In the year 1009, the Fatimid caliph Abu Ali al-Mansur al-Hakim ordered the destruction of the Church of the Holy Sepulcher in Jerusalem. Demolition work started on September 28, 1009, aimed not only against the church itself but also the convent beside it, although the destruction does not appear to have been particularly thorough. This event is pertinent to the subject of this volume because of a peculiar rumor that circulated at least in the kingdom of France in the first half of the eleventh century: that this attack on the holiest point of the Christian cosmos had been instigated by the Jews. Two near-contemporary chroniclers, Rodulfus Glaber and Ademar of Chabannes, both tell the story, varying in details but both firm in placing the ultimate blame on a Jewish plot — specifically, a conspiracy by the Jews of France to convince al-Hakim that the Christians were a threat and could best be countered with an attack on the Holy Sepulcher. This story is an important, though enigmatic, piece of evidence for historians studying the rise of anti-Semitism in Western Europe in the period before the First Crusade.
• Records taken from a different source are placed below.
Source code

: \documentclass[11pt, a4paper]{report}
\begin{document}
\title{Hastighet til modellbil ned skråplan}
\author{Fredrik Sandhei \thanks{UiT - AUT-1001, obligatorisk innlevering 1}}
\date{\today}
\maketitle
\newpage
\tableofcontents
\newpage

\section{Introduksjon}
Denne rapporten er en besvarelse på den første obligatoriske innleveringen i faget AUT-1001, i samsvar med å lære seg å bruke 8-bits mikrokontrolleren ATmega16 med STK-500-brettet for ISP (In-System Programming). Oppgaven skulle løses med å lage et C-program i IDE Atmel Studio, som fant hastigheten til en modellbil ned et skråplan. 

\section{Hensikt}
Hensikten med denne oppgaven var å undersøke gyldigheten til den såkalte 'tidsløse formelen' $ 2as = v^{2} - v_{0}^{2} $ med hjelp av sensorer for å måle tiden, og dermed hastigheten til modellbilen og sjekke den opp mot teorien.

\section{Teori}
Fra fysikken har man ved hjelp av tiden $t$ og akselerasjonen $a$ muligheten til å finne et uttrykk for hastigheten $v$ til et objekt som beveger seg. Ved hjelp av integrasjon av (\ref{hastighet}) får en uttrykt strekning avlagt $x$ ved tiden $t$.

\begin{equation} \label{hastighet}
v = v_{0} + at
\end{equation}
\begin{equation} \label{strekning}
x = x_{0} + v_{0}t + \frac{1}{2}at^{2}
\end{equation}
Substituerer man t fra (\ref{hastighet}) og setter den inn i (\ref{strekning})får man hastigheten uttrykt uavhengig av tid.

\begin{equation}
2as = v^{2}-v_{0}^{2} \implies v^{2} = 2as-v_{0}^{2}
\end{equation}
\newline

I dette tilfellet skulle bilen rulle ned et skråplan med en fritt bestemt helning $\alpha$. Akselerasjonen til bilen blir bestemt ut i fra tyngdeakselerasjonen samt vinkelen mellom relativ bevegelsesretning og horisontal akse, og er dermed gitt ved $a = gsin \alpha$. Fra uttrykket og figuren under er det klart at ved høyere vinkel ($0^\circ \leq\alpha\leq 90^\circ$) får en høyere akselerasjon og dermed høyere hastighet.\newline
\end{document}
The tale appears as one of a number of negative statements about Jews in eleventh-century Christian sources and specifically occurs in the context of a series of violent attacks on Jews that took place in the years 1007 to 1012. But these accounts of a great Jewish plot against the heart of Christianity, the most spectacular in their claims, have been the least studied of these extant texts for what they can reveal of Jewish–Christian interactions and attitudes in a period of worsening relations.